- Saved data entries

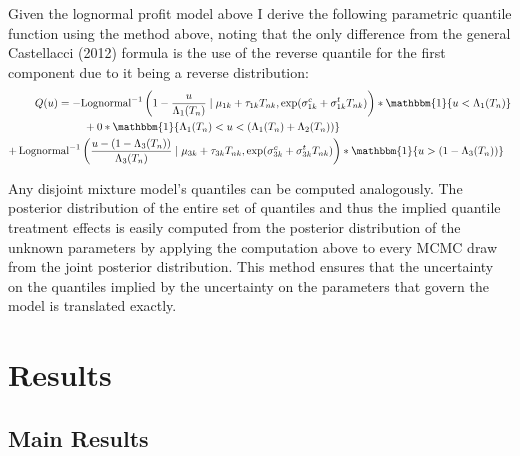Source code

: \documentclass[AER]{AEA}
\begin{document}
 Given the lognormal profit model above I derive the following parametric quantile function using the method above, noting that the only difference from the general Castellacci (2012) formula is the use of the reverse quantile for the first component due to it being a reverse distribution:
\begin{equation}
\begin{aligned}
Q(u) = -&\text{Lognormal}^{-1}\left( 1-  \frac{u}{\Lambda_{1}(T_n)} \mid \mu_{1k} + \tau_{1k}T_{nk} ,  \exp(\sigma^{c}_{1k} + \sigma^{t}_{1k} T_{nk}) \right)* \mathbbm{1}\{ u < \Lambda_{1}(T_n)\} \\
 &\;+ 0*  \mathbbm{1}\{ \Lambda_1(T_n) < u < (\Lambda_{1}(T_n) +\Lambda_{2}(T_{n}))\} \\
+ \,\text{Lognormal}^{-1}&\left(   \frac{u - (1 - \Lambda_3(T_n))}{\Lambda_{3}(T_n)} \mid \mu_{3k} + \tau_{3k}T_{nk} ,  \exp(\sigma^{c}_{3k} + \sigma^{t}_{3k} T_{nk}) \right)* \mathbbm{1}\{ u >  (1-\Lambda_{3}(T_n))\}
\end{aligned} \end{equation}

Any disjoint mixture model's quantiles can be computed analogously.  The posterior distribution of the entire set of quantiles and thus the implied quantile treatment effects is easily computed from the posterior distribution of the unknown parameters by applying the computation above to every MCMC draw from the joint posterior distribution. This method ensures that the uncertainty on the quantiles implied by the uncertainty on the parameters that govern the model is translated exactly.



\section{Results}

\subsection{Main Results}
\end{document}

==

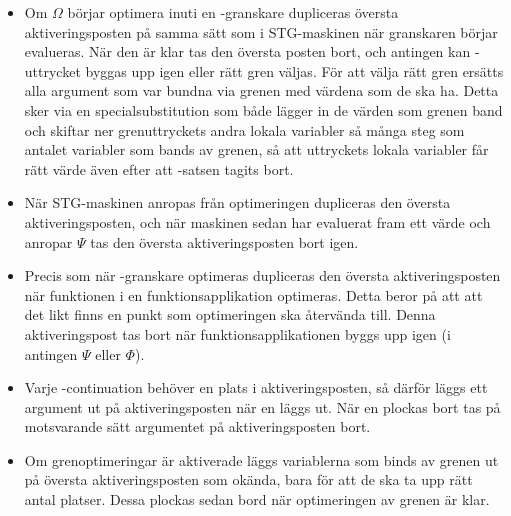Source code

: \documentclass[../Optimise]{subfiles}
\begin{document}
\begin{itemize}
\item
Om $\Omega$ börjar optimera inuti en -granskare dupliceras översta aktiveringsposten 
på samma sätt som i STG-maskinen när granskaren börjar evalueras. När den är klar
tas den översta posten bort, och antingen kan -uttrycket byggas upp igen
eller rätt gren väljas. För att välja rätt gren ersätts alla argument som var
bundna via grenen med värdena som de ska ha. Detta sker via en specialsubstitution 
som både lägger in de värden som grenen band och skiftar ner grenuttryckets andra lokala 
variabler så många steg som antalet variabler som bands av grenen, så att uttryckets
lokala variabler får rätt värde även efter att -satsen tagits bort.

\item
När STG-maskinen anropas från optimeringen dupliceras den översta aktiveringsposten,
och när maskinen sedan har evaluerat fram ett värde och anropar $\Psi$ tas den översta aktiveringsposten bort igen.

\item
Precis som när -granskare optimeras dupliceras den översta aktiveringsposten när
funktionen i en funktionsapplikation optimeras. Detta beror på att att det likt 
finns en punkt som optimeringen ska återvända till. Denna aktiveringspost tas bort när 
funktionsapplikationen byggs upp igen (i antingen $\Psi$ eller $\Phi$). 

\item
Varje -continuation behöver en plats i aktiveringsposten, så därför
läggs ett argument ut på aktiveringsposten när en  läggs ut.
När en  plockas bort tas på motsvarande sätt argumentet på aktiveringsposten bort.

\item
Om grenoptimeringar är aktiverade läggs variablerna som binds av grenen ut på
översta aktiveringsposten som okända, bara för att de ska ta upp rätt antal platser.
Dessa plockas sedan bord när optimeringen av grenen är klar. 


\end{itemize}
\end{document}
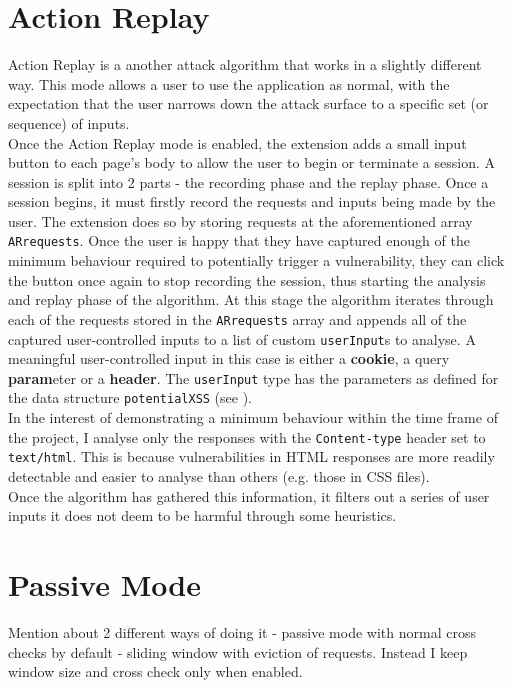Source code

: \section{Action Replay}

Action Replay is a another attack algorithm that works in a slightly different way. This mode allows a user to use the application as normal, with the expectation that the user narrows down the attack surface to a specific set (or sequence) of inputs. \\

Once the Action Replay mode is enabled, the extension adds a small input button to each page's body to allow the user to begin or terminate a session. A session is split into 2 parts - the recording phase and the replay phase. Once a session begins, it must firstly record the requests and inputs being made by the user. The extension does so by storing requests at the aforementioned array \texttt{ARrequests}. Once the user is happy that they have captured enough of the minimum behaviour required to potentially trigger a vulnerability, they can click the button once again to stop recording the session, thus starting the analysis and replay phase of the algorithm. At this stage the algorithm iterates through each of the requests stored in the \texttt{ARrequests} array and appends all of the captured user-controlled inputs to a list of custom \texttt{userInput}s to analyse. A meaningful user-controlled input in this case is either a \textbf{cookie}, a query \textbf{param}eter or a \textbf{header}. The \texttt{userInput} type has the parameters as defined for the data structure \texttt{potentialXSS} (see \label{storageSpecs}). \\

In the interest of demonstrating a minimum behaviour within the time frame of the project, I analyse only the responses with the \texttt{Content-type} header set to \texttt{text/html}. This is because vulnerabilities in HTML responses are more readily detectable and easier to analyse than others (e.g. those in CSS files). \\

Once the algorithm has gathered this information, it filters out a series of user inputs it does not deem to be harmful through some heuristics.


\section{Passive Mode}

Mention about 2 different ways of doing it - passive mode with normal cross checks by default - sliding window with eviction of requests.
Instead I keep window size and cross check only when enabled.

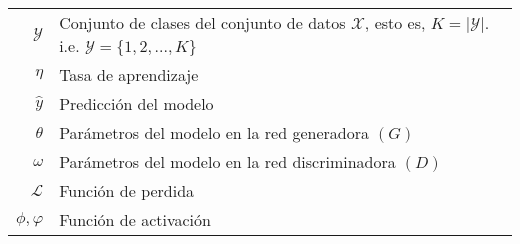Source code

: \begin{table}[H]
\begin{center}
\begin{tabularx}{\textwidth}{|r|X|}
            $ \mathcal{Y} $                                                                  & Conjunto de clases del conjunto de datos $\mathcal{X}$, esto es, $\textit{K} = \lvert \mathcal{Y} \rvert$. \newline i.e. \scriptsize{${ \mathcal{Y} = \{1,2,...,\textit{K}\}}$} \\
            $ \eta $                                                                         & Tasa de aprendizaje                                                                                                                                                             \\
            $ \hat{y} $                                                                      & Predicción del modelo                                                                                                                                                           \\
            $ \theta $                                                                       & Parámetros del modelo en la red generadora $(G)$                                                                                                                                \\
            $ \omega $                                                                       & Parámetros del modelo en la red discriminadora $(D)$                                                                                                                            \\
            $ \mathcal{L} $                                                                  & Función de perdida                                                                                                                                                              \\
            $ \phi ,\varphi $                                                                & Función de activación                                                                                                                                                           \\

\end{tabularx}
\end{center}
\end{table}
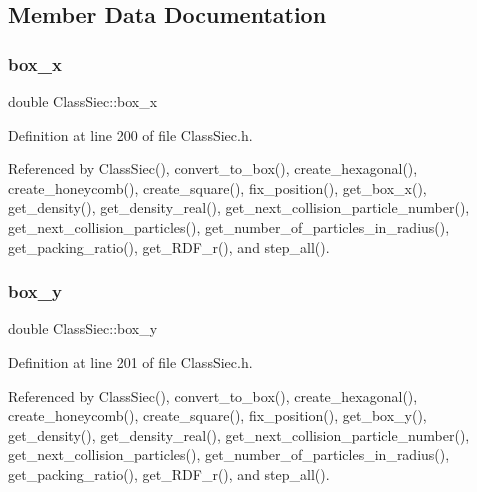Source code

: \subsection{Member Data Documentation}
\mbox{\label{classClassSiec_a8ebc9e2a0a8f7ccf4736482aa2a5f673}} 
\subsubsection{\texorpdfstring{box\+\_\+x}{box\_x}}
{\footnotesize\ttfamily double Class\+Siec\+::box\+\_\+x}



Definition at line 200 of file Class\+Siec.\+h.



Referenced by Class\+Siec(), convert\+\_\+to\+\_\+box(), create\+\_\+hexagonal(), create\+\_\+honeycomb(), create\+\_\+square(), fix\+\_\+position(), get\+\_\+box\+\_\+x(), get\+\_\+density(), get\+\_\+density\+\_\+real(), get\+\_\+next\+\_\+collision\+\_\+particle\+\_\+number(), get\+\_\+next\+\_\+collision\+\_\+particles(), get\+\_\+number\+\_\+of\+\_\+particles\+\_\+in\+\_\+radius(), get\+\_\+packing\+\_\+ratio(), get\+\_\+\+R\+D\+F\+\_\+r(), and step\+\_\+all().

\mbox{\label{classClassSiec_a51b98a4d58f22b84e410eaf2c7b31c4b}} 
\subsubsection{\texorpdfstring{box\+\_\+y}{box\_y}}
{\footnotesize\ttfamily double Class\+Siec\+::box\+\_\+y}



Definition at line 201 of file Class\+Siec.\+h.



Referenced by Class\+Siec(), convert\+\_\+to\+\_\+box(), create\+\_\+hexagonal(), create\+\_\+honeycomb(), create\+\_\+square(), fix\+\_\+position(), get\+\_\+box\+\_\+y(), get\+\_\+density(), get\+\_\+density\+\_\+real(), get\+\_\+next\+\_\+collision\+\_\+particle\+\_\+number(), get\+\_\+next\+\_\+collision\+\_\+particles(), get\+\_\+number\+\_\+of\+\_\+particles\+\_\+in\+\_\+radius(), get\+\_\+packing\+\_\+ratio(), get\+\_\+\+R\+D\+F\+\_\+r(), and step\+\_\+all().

==

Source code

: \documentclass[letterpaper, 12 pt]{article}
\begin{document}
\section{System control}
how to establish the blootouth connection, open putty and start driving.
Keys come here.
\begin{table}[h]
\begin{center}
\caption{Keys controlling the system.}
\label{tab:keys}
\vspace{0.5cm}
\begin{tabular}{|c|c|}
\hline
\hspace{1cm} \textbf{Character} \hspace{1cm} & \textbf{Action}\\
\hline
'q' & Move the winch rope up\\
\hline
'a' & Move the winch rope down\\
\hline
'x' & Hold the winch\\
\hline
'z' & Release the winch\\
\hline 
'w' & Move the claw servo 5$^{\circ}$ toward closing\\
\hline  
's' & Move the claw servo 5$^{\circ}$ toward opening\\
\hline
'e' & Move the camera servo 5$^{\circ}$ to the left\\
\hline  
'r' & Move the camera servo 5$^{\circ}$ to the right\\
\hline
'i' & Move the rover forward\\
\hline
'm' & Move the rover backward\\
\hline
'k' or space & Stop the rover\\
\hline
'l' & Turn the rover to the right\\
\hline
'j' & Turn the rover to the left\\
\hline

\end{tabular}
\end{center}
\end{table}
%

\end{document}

- PROBLEM DETAILS
Look above for the line holding "funktionsapplikationen byggs upp" and the line holding "Om grenoptimeringar är". Retype both, and every line between them, word for word and nothing else.

- TASK OUTPUT
funktionsapplikationen byggs upp igen (i antingen $\Psi$ eller $\Phi$). 

\item
Varje -continuation behöver en plats i aktiveringsposten, så därför
läggs ett argument ut på aktiveringsposten när en  läggs ut.
När en  plockas bort tas på motsvarande sätt argumentet på aktiveringsposten bort.

\item
Om grenoptimeringar är aktiverade läggs variablerna som binds av grenen ut på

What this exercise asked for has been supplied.